Çünkü; 24 Haziran’da bir başkanlık seçimi değil bir referandum yapmak durumundayız.
Tayyip Erdoğan ve partisi Türkiye’yi tek adam yönetimine taşıyacak bir referandumu hile hurda ile olsa da kamuoyuna kabul ettirdi.
Böylelikle Türkiye “demokrasiden, hukuk sisteminden, hak ve özgürlüklerden” halkın kendi rızasıyla vazgeçmiş oldu.
İşte önümüzdeki seçim bu nedenle başkanın seçileceği değil Türkiye’nin yeniden demokrasiye, hukuk sistemine, hak ve özgülüklerine geri dönme seçimi, referandumu olacaktır.
Eğer muhalefet bu basit ilkede anlaşabilirse Türkiye yeniden demokrasi ve hukuk düzenine dönme şansı yakalar.
Bu nedenle partiler “Kiminle kazanırız?” telaşını bir kenara bırakarak kamuoyuna şu açıklamayı yapmalıdır;
Biz içimizden birinin seçimi kazanması halinde ortak hareket edeceğiz.
Bu nedenle her parti öncelikle oluşacak Meclis’e çok sayıda milletvekili sokabilmek için elinden geldiği kadar çalışacaktır.
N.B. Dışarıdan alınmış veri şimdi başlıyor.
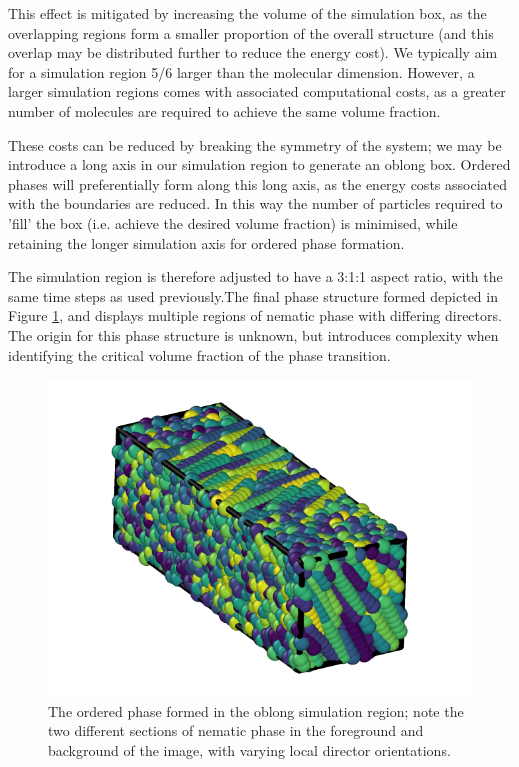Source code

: \documentclass[11pt, a4paper]{article} %
\begin{document}
This effect is mitigated by increasing the volume of the simulation box, as the overlapping regions form a smaller proportion of the overall structure (and this overlap may be distributed further to reduce the energy cost). We typically aim for a simulation region 5/6 larger than the molecular dimension. However, a larger simulation regions comes with associated computational costs, as a greater number of molecules are required to achieve the same volume fraction.

These costs can be reduced by breaking the symmetry of the system; we may be introduce a long axis in our simulation region to generate an oblong box. Ordered phases will preferentially form along this long axis, as the energy costs associated with the boundaries are reduced. In this way the number of particles required to 'fill' the box (i.e. achieve the desired volume fraction) is minimised, while retaining the longer simulation axis for ordered phase formation.

The simulation region is therefore adjusted to have a 3:1:1 aspect ratio, with the same time steps as used previously.The final phase structure formed depicted in Figure \ref{fig:oblong_structure}, and displays multiple regions of nematic phase with differing directors. The origin for this phase structure is unknown, but introduces complexity when identifying the critical volume fraction of the phase transition.

\begin{figure}
	\centering
	\includegraphics[width=0.7\linewidth]{Figures/longrun2_oblong}
	\caption{The ordered phase formed in the oblong simulation region; note the two different sections of nematic phase in the foreground and background of the image, with varying local director orientations.}
	\label{fig:oblong_structure}
\end{figure}
\end{document}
Her parti kendi cumhurbaşkanı adayını gösterecektir.
İlk tur sonunda hangi aday ikinci olursa diğer bütün partiler o adayı destekleyecektir.
Partiler seçimin kazanılması halinde yeniden demokratik parlamenter sisteme geçileceği konusunda kamuoyuna söz verecekler ve bu konuda bir protokol imzalayacaktır.
Seçimin kazanılması halinde kazanan kişi yeni anayasada tanımlanan cumhurbaşkanı yetkilerini bir “moderatör” gibi her partinin katılımıyla kullanacaktır.
Yeni hükümet seçimi kazanan kişinin başkanlığında partilerin seçimde aldıkları oy oranı göze alınarak kurulacaktır.
Bu hükümet öncelikle cumhurbaşkanlığı kararnameleri ile ilk anda alınması gereken önlemleri alacaktır.
Olağanüsü hal derhal kaldırılacaktır.
Yeni hükümet devlette tamamen bozulan yapıyı onarırken Meclis yasal düzenlemeleri yaparken bir yandan da anayasa maddelerini düzenleyecektir.
En geç iki yıl içinde gerekli restorasyonlar tamamlandıktan ve anayasa değiştirildikten sonra seçime gidilecek ve oluşacak yeni parlamento tablosu ile Türkiye yeniden sağlıklı demokrasiye dönmüş olacaktır.
Muhalefet partileri buna benzer bir deklerasyonla seçime girdiklerinde göreceksiniz hiçbir sorun çıkmayacaktır.